• Exercise description
Search the records below for the word "repository". Pull out each line that has it.

Collected data

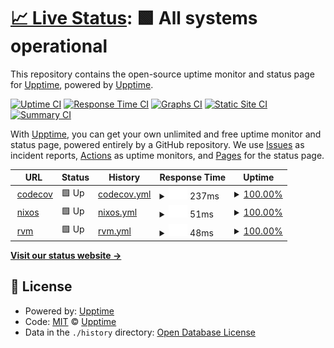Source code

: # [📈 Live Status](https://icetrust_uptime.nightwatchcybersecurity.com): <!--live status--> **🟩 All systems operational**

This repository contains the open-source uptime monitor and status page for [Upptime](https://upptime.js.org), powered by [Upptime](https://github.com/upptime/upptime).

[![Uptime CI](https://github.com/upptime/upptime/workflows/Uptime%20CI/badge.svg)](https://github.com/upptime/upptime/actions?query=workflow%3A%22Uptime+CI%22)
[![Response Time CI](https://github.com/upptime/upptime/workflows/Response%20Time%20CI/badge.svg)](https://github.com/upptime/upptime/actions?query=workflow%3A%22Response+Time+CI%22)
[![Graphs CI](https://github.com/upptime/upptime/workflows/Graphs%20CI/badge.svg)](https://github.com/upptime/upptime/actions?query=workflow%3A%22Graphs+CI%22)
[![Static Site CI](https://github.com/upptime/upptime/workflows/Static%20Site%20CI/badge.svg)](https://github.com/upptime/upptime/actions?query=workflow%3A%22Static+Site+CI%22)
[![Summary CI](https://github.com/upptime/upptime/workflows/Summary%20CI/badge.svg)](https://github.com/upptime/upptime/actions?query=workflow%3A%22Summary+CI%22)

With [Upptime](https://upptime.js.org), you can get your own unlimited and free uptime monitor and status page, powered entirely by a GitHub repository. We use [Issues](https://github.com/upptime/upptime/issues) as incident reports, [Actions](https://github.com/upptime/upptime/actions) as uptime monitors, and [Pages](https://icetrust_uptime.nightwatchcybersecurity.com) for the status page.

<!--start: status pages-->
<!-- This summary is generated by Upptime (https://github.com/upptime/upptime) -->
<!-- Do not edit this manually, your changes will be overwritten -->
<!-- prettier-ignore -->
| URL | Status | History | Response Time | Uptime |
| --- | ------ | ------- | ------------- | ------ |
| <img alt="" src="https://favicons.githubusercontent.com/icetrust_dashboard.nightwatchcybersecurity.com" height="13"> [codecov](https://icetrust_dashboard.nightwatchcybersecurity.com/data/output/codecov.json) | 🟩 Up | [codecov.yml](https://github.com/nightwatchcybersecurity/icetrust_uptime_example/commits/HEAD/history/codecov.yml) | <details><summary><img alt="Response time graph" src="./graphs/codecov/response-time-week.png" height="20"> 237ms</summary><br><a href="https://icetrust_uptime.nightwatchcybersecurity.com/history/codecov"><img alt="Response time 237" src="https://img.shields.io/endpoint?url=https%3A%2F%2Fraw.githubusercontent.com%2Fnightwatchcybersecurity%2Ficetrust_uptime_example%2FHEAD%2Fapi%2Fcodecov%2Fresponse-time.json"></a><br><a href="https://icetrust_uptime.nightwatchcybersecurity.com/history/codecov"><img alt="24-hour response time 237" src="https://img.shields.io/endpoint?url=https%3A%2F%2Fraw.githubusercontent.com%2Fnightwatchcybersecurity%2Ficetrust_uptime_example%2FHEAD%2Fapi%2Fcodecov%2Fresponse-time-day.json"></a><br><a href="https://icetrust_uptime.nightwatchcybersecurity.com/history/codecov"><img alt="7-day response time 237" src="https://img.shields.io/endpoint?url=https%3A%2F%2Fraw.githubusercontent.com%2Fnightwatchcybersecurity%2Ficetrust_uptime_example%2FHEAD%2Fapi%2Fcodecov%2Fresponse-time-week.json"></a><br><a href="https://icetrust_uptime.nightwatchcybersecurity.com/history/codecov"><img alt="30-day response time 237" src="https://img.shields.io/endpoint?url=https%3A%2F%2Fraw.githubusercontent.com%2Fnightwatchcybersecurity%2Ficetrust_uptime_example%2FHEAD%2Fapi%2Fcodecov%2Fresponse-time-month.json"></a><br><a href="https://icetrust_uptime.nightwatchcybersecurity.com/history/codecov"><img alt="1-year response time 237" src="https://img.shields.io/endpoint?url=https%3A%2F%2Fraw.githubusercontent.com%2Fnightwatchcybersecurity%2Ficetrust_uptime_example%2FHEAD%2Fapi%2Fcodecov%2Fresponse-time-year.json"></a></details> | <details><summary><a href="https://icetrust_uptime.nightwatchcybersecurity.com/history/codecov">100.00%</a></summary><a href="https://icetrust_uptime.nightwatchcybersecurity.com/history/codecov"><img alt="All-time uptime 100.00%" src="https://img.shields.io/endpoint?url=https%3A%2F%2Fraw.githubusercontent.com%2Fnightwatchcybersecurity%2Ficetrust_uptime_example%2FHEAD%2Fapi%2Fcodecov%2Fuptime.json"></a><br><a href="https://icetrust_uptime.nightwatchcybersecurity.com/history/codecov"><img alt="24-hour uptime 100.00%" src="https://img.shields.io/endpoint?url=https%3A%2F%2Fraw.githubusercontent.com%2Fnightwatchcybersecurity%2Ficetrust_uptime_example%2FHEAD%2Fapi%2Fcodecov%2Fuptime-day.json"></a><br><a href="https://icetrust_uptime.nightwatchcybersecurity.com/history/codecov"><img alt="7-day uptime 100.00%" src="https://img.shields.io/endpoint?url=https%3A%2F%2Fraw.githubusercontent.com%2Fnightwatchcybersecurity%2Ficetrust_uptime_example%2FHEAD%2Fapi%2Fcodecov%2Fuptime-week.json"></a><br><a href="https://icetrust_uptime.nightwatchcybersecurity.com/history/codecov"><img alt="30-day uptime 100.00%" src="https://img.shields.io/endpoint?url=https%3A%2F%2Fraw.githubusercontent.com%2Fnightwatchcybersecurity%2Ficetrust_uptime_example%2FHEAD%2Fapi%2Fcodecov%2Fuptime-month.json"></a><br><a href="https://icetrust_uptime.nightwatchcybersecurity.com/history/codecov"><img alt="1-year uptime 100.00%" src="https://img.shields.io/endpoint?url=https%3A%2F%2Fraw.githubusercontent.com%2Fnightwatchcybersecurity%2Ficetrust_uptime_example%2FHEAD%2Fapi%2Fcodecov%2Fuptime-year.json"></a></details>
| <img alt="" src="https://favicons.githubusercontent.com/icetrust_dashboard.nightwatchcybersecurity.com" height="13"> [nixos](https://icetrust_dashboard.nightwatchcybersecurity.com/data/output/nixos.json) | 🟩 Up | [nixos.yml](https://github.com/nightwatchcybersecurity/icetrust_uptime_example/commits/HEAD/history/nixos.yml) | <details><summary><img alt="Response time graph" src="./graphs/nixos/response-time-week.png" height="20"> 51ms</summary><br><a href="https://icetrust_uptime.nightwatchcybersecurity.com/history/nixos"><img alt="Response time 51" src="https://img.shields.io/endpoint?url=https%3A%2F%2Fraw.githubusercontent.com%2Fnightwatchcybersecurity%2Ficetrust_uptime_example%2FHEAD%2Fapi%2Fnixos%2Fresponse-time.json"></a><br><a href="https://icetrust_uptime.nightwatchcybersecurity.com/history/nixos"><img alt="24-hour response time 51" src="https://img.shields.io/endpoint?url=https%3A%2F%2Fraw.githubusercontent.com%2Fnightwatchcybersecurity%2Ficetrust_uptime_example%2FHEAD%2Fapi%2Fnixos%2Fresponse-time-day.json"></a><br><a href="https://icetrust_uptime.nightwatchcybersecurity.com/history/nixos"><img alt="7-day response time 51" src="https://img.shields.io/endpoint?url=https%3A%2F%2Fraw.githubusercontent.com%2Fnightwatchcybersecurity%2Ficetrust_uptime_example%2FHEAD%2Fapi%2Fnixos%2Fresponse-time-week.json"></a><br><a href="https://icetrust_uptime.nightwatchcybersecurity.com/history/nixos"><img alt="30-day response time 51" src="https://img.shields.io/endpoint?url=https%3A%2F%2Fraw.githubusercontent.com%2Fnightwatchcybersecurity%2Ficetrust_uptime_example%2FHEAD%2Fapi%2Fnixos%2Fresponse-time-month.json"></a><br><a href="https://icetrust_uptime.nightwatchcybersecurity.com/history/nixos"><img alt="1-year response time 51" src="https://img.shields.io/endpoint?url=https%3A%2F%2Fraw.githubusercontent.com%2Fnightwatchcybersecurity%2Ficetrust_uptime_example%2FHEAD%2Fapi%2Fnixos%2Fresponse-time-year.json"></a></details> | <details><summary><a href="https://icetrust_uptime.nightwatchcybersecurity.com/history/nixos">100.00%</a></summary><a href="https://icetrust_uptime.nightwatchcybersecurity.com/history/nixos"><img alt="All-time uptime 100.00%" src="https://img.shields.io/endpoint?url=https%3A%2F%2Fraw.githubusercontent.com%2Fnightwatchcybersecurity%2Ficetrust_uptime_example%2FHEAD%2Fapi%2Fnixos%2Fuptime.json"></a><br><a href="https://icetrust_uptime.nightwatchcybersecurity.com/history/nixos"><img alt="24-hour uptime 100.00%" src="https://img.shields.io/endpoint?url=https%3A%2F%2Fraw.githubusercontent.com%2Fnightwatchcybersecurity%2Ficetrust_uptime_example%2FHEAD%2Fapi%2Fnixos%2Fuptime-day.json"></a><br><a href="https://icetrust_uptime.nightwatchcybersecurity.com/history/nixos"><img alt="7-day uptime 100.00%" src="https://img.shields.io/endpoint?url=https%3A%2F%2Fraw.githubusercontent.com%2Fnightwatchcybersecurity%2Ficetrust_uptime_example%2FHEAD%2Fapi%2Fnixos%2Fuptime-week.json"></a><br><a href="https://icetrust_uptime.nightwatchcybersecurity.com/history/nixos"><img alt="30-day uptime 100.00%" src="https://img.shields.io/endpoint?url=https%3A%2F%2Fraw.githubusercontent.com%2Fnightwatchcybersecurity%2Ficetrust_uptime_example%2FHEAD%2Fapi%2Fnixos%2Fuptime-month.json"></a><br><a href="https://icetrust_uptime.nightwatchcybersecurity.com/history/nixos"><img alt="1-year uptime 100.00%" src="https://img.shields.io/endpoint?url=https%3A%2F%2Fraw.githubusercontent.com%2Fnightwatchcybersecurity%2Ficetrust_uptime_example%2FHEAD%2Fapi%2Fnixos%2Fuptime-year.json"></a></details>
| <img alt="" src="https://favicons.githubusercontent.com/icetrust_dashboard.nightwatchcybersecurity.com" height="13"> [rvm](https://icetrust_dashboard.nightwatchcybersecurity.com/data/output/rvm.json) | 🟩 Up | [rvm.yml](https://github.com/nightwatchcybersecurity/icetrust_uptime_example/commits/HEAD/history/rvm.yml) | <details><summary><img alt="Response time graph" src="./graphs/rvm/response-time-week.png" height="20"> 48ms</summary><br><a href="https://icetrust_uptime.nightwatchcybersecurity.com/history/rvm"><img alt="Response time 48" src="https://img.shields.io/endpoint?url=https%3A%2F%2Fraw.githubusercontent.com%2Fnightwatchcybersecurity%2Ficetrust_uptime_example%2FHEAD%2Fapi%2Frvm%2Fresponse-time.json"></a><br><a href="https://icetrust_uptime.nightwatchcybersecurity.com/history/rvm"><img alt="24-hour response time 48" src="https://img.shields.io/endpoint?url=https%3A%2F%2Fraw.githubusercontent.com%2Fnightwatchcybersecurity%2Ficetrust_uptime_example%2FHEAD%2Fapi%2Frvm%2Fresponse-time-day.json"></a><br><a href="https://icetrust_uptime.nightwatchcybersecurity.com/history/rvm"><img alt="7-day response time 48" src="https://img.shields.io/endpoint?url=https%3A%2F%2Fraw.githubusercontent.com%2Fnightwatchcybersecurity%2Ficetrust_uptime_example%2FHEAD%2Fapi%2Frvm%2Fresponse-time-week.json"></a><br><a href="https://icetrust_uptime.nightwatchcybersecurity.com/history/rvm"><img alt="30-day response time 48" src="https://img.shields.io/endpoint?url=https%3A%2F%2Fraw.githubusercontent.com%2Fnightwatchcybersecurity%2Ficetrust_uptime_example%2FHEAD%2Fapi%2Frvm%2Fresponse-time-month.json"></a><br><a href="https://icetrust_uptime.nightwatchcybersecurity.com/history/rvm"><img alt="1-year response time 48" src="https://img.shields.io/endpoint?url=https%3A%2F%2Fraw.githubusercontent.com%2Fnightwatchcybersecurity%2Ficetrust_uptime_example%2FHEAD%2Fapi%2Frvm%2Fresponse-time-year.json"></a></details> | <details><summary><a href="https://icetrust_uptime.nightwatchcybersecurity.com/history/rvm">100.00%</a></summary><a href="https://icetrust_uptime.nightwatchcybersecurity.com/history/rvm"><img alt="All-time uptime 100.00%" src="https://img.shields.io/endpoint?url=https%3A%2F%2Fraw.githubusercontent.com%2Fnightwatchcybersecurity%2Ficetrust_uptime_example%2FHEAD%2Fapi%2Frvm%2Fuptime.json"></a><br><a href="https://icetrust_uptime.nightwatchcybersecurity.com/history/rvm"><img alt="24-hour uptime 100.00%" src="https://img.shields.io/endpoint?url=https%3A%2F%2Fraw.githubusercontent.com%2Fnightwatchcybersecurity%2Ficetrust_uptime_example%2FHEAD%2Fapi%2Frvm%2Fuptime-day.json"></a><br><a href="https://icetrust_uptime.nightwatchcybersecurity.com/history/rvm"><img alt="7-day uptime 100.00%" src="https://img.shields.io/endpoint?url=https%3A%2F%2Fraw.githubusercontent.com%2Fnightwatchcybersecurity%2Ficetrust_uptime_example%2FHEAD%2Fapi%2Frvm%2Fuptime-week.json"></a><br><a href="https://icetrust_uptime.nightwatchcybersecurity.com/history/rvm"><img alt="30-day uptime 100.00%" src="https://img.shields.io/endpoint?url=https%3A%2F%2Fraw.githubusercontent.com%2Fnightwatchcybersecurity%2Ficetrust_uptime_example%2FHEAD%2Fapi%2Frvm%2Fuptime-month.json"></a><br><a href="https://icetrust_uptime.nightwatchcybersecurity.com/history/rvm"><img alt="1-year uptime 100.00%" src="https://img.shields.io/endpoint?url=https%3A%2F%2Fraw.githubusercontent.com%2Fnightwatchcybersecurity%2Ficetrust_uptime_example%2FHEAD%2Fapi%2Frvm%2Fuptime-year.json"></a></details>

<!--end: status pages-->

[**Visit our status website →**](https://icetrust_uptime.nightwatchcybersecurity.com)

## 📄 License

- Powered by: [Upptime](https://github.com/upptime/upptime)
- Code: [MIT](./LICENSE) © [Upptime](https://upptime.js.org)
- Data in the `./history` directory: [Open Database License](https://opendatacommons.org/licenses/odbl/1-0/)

• Task output
This repository contains the open-source uptime monitor and status page for [Upptime](https://upptime.js.org), powered by [Upptime](https://github.com/upptime/upptime).
With [Upptime](https://upptime.js.org), you can get your own unlimited and free uptime monitor and status page, powered entirely by a GitHub repository. We use [Issues](https://github.com/upptime/upptime/issues) as incident reports, [Actions](https://github.com/upptime/upptime/actions) as uptime monitors, and [Pages](https://icetrust_uptime.nightwatchcybersecurity.com) for the status page.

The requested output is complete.